Microsoft Is Teaching Computers to See Like People
The company's researchers are developing systems that process visual information like humans and can answer questions about a photo's content.Microsoft's quest to build computing systems that understand the world around them doesn't end with the company's Project Oxford machine-learning technology. Researchers at the Redmond, Wash., software maker are also developing systems that mimic how humans pull information from the things they see. "When a person is asked about something in a photo, they're taking in a lot of details—a lot of words—to answer questions about it," blogged Microsoft spokesperson Athima Chansanchai. "Now, a team of Microsoft researchers, together with colleagues from Carnegie Mellon University, has created a system that uses computer vision, deep learning and language understanding to analyze images and answer questions the same way humans would." Together, the researchers created a model that "applies multi-step reasoning to answer questions about pictures," said Chansanchai.

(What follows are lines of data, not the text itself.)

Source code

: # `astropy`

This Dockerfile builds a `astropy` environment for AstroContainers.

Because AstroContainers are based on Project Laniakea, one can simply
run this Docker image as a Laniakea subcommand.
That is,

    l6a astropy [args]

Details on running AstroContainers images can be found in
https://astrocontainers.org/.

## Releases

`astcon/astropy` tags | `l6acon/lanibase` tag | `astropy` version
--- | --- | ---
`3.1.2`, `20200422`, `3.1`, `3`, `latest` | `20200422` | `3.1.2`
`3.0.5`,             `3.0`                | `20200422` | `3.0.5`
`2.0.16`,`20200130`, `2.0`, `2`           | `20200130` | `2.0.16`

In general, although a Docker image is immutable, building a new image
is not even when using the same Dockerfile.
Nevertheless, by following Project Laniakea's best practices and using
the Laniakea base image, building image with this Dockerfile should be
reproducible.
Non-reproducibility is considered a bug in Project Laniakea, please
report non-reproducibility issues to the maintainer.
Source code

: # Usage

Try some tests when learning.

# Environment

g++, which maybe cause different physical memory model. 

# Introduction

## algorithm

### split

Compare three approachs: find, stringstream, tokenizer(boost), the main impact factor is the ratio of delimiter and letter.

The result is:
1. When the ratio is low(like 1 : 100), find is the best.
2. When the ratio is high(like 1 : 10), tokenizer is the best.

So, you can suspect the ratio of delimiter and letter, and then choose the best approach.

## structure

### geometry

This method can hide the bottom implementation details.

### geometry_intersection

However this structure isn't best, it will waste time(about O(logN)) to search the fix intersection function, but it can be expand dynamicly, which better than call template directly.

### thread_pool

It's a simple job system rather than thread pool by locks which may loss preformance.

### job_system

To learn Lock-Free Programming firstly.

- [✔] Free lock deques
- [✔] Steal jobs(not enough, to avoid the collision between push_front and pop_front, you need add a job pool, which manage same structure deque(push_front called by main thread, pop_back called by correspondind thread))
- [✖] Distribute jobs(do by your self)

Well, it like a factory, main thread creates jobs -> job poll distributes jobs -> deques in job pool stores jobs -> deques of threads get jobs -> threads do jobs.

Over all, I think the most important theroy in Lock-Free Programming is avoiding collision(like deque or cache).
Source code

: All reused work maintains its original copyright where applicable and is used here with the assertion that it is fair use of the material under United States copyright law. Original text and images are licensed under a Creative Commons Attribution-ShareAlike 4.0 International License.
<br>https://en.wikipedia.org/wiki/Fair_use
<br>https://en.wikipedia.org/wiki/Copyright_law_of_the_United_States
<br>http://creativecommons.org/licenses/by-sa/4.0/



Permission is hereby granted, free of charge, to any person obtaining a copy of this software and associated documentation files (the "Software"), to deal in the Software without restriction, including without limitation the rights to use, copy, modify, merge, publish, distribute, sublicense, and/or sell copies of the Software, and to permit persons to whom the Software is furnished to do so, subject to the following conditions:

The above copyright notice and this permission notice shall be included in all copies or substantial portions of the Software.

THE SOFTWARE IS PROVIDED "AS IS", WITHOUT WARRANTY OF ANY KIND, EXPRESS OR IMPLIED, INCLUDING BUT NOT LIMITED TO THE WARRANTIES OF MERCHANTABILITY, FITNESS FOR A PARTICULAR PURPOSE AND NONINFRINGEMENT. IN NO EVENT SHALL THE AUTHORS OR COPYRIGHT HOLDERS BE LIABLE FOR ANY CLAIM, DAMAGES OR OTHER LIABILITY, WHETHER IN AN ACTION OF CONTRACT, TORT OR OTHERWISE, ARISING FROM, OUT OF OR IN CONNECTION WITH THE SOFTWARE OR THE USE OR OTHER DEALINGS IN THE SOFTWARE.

The technology is being advanced by Li Deng, Xiaodong He and Jianfeng Gao from Microsoft Research's Deep Learning Technology Center, along with Carnegie Mellon University researchers Zichao Yang and Alex Smola. "The system takes in information a human set of eyes and brain would, looking at a scene's action (if there is any) and the relationships among multiple visual objects," said Chansanchai. "Though it may sound simple for humans, it's a lot for a computer to learn language and to find answers in an image. But using deep neural networks, it can."
Deng and his group are imbuing the system with the ability to pay attention, focus on visual cues and infer answers progressively to solve problems. It's an advancement in human behavior modeling that was not possible a few years ago, he said.